The noble Baroness has just made reference to Luton and supposed problems there. I know Luton well; I live there. One of the strengths of Luton is its great diversity. We have a range of communities and—I almost called him my noble friend—the noble Lord, Lord Hussain, would attest to that as well. Having diversity brings challenges but also joy and I believe that is a great strength of Luton. I do not believe the proposition that people in any community, particularly the Pakistani and Bangladeshi communities, have lots of children because they believe it will be beneficial in terms of child benefit. If people had children only on the basis of a cost benefit analysis, I suppose there would be no children at all, given all the challenges that come with them. My experience of communities in Luton, particularly the Bangladeshi, Pakistani and Indian community, is that there is great aspiration for their children. If you sit down with people, you hear them speak with pride about their children just having qualified as a doctor, or a lawyer, or even some as an accountant, which brings particular pleasure. I honestly do not see the picture painted by the noble Baroness.

Technically, it seems to me that the amendment that she moved is flawed. As I understand it, the “relevant amount” is that which is based on estimated average earnings and effectively sets the level of the cap. It does not, therefore, specifically include amounts in respect of children. If it were based on income, rather than earnings—depending on the definitions—of course it would. It could, for example, involve child benefit, but this is not how the Government wish to proceed and it is not how they have constructed the cap.

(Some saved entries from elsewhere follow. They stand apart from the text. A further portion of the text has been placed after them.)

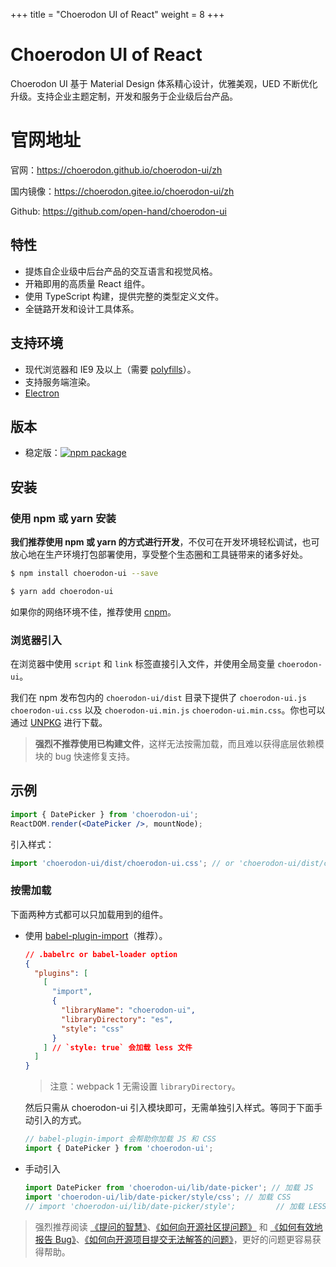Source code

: +++
title = "Choerodon UI of React"
weight = 8
+++

# Choerodon UI of React

Choerodon UI 基于 Material Design 体系精心设计，优雅美观，UED 不断优化升级。支持企业主题定制，开发和服务于企业级后台产品。


# 官网地址

官网：https://choerodon.github.io/choerodon-ui/zh

国内镜像：https://choerodon.gitee.io/choerodon-ui/zh

Github: https://github.com/open-hand/choerodon-ui


## 特性

- 提炼自企业级中后台产品的交互语言和视觉风格。
- 开箱即用的高质量 React 组件。
- 使用 TypeScript 构建，提供完整的类型定义文件。
- 全链路开发和设计工具体系。

## 支持环境

- 现代浏览器和 IE9 及以上（需要 [polyfills](https://ant.design/docs/react/getting-started-cn#兼容性)）。
- 支持服务端渲染。
- [Electron](http://electron.atom.io/)

## 版本

- 稳定版：[![npm package](https://img.shields.io/npm/v/choerodon-ui.svg?style=flat-square)](https://www.npmjs.org/package/choerodon-ui)

## 安装

### 使用 npm 或 yarn 安装

**我们推荐使用 npm 或 yarn 的方式进行开发**，不仅可在开发环境轻松调试，也可放心地在生产环境打包部署使用，享受整个生态圈和工具链带来的诸多好处。

```bash
$ npm install choerodon-ui --save
```

```bash
$ yarn add choerodon-ui
```

如果你的网络环境不佳，推荐使用 [cnpm](https://github.com/cnpm/cnpm)。

### 浏览器引入

在浏览器中使用 `script` 和 `link` 标签直接引入文件，并使用全局变量 `choerodon-ui`。

我们在 npm 发布包内的 `choerodon-ui/dist` 目录下提供了 `choerodon-ui.js` `choerodon-ui.css` 以及 `choerodon-ui.min.js` `choerodon-ui.min.css`。你也可以通过 [UNPKG](https://unpkg.com/choerodon-ui/dist/) 进行下载。

> **强烈不推荐使用已构建文件**，这样无法按需加载，而且难以获得底层依赖模块的 bug 快速修复支持。

## 示例

```jsx
import { DatePicker } from 'choerodon-ui';
ReactDOM.render(<DatePicker />, mountNode);
```

引入样式：

```jsx
import 'choerodon-ui/dist/choerodon-ui.css'; // or 'choerodon-ui/dist/choerodon-ui.less'
```

### 按需加载

下面两种方式都可以只加载用到的组件。

- 使用 [babel-plugin-import](https://github.com/ant-design/babel-plugin-import)（推荐）。

  ```json
  // .babelrc or babel-loader option
  {
    "plugins": [
      [
        "import",
        {
          "libraryName": "choerodon-ui",
          "libraryDirectory": "es",
          "style": "css"
        }
      ] // `style: true` 会加载 less 文件
    ]
  }
  ```

  > 注意：webpack 1 无需设置 `libraryDirectory`。

  然后只需从 choerodon-ui 引入模块即可，无需单独引入样式。等同于下面手动引入的方式。

  ```jsx
  // babel-plugin-import 会帮助你加载 JS 和 CSS
  import { DatePicker } from 'choerodon-ui';
  ```

- 手动引入

  ```jsx
  import DatePicker from 'choerodon-ui/lib/date-picker'; // 加载 JS
  import 'choerodon-ui/lib/date-picker/style/css'; // 加载 CSS
  // import 'choerodon-ui/lib/date-picker/style';         // 加载 LESS
  ```

> 强烈推荐阅读 [《提问的智慧》](https://github.com/ryanhanwu/How-To-Ask-Questions-The-Smart-Way)、[《如何向开源社区提问题》](https://github.com/seajs/seajs/issues/545) 和 [《如何有效地报告 Bug》](http://www.chiark.greenend.org.uk/%7Esgtatham/bugs-cn.html)、[《如何向开源项目提交无法解答的问题》](https://zhuanlan.zhihu.com/p/25795393)，更好的问题更容易获得帮助。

Universal credit will be, as we have discussed, an in-and-out-of-work benefit and we still do not know what the cut-off point will be for those treated as in work. Perhaps the Minister can give us an update on that. Presumably the calculation of earnings would not include any amount of universal credit. If the noble Baroness is arguing that an award of universal credit should involve reduced amounts for third and fourth children, in terms of the cap, of course, that would clearly lessen its impact. However, the family cap of £26,000 applies regardless of the number of children in the household, so larger families are likely to be particularly affected, as we have just discussed. Estimates are that 80 per cent of the households likely to be affected by the cap will include three or more children. We know from the DWP impact assessment—certainly the original one—that children from BME groups are more likely to be disproportionately hit by the cap. It would seem that what the noble Baroness intends would drive these families further into poverty and that is not something that we could countenance or support in any way.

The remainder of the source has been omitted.